TV Martí was launched a year later. “It was a complete disaster,” said Walsh, because Cuban authorities jammed the broadcasts and few Cubans saw it.

“TV Martí has never had a useful reach to Cuba,” said John Spicer Nichols, professor of Communications and International Affairs at Pennsylvania State University, who has been deeply involved in the congressional debate over the stations. “All the Cubans have to do is sneeze on it and it’s entirely disrupted and unusable.”

The TV station was creative in its attempts to reach Cuba. It even flew a plane dubbed “AeroMartí” over the island, but according to Don Mansfield, who was technical director at the radio station for 17 years, it failed to penetrate Cuba’s signal-jamming.

“The television, to my knowledge, never got through,” said Mansfield. “They would’ve been better to bomb Cuba with bales of fifties.” AeroMartí now sits in unused in a hangar for almost $80,000 a month.

Radio and TV Martí continue broadcasting, but as Cuba approaches its own “Berlin Wall” moment critics say that it is unclear what the point of the stations is.

For a start, nobody really knows how many Cubans are actually listening to the stations – either on air or online.

“There’s no way for doing real audience measures on the island, because of the Cuban government’s regulations and the inability to get access to the island,” said Natalia Crujeiras, chief content officer for Martí Noticias.

An independent survey in April found that 20% of Cubans had listened to Radio Martí in the last seven days – but interviewees were twice as likely to have listened to Cuban state-run stations.

The study – carried out by the research firm Bendixen and Amandi, in collaboration with the Washington Post and Univision – found that the majority of Cubans get their news from TV.

TV Martí is still experimenting with new ways to reach its target audience. It produces 16,000 DVDs and flash drives a month loaded with newscasts, documentaries and sports reporting to distribute on Cuba’s informal unplugged internet, from which just 3% of Cubans get their news. Crujeiras said this has been a success.

But Mansfield, the former technical director, said, “Most of us suspected that 10 minutes after it was given out it was erased and somebody put out a bootleg copy of a movie or porn.”

Access to the internet remains severely restricted – Cuba has some of the lowest levels of connectivity in the world – but things are slowly beginning to change. Earlier this month the Cuban government launched 35 Wi-Fi hotspots across the island, and – hopeful that more and more Cubans will be getting online – Martí is shifting its focus to the internet.

But analysts say it’s unlikely the US-funded site will be able to compete with privately owned or Cuban state-run publications.

Martí Noticias officials report that visitors to its website have increased 1,000% in the last two years and that on average they get 18,000 visits a day. But 50% of these are from within the US.

Meanwhile On Cuba Magazine, a private Florida-based publication produced for a Cuban audience, saw six times more visits than Martí Noticias in the last three months.

Nearly 70% of its audience is from Cuba and just 15% from the US.
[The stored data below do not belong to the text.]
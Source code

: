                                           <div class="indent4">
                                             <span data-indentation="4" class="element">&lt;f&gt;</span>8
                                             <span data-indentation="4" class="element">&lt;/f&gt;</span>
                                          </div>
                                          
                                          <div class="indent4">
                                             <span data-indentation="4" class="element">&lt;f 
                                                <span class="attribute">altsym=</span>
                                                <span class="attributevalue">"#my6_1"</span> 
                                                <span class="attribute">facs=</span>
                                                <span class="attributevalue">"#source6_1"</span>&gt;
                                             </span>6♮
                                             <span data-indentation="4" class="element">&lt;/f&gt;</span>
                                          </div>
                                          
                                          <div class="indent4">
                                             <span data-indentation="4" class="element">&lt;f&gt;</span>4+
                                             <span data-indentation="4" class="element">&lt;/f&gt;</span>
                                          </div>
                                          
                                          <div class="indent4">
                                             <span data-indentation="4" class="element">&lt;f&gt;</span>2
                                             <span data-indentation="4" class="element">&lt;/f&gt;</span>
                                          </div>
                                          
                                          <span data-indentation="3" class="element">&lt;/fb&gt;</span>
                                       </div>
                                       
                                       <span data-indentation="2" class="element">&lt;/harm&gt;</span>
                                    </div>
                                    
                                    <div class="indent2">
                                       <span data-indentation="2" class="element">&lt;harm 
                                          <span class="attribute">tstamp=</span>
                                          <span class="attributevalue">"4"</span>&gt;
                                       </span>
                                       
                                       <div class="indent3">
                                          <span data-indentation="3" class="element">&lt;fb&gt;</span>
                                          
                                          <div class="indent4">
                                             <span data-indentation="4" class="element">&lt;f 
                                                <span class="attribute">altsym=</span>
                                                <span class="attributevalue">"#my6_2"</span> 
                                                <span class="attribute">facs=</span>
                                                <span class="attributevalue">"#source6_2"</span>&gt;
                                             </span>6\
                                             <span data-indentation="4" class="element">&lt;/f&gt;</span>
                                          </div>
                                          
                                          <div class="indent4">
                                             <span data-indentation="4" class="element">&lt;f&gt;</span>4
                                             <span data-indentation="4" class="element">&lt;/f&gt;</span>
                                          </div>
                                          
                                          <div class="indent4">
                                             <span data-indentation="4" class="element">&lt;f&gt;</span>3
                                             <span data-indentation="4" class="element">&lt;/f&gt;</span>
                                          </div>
Hugo Cancio, owner and publisher of On Cuba, said, “As far as we know, we are the second most read website in Cuba.” This follows the Cuban state-run Cuba Debate, which saw over four million visits from the island in the last three months. Alongside CNN, On Cuba has the only American news bureau on the island. “Our job is to report the news as fair and as truthful as we can,” said Cancio.
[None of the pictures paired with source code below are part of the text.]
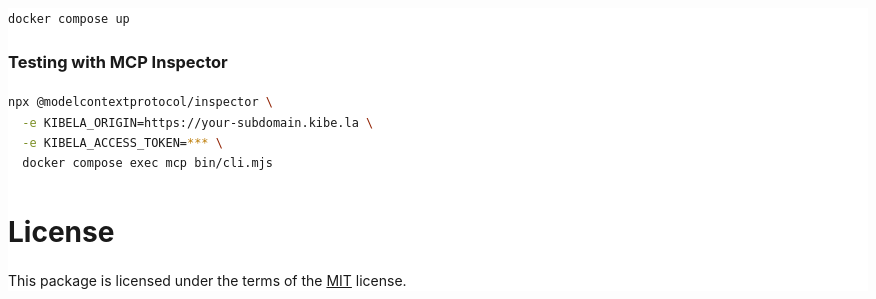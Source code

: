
 ```bash
docker compose up
```

### Testing with MCP Inspector

```bash
npx @modelcontextprotocol/inspector \
  -e KIBELA_ORIGIN=https://your-subdomain.kibe.la \
  -e KIBELA_ACCESS_TOKEN=*** \
  docker compose exec mcp bin/cli.mjs
```

# License

This package is licensed under the terms of the [MIT](https://github.com/kibela/kibela-mcp-server/blob/main/LICENSE) license.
The US Broadcasting Board of Governors has proposed merging Martí with Voice of America Latin America to form a Spanish language complex that will cost $30.32m a year. The move would mostly be cosmetic as Martí Noticias costs $27m annually and VOA Latin America only $4m.
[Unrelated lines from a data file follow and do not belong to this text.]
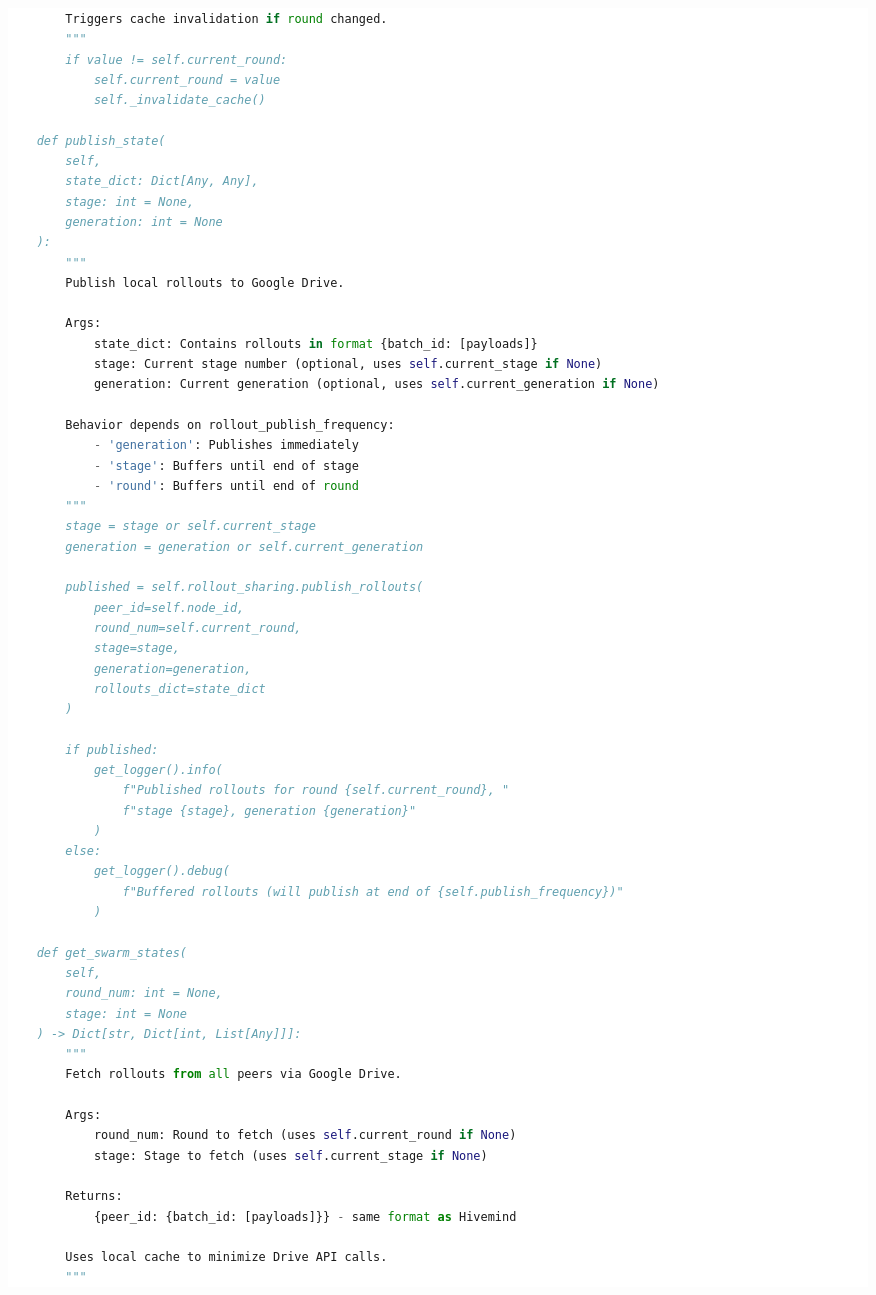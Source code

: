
 ```python
        Triggers cache invalidation if round changed.
        """
        if value != self.current_round:
            self.current_round = value
            self._invalidate_cache()

    def publish_state(
        self,
        state_dict: Dict[Any, Any],
        stage: int = None,
        generation: int = None
    ):
        """
        Publish local rollouts to Google Drive.

        Args:
            state_dict: Contains rollouts in format {batch_id: [payloads]}
            stage: Current stage number (optional, uses self.current_stage if None)
            generation: Current generation (optional, uses self.current_generation if None)

        Behavior depends on rollout_publish_frequency:
            - 'generation': Publishes immediately
            - 'stage': Buffers until end of stage
            - 'round': Buffers until end of round
        """
        stage = stage or self.current_stage
        generation = generation or self.current_generation

        published = self.rollout_sharing.publish_rollouts(
            peer_id=self.node_id,
            round_num=self.current_round,
            stage=stage,
            generation=generation,
            rollouts_dict=state_dict
        )

        if published:
            get_logger().info(
                f"Published rollouts for round {self.current_round}, "
                f"stage {stage}, generation {generation}"
            )
        else:
            get_logger().debug(
                f"Buffered rollouts (will publish at end of {self.publish_frequency})"
            )

    def get_swarm_states(
        self,
        round_num: int = None,
        stage: int = None
    ) -> Dict[str, Dict[int, List[Any]]]:
        """
        Fetch rollouts from all peers via Google Drive.

        Args:
            round_num: Round to fetch (uses self.current_round if None)
            stage: Stage to fetch (uses self.current_stage if None)

        Returns:
            {peer_id: {batch_id: [payloads]}} - same format as Hivemind

        Uses local cache to minimize Drive API calls.
        """
```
But some predict Martí will continue to broadcast so long as the Cuban government denies its citizens freedom of information. Ken Oliver-Mendez, a former Martí producer, said, “The mission of Radio Martí is far from accomplished. So this is the time to strengthen it, not weaken it.”

Others believe it’s time for the Martís to finally close. “What is in the best interests of the Cuban people?” said Nichols, the Martí expert and professor at Pennsylvania State University. “It’s a slam dunk: You close it down.”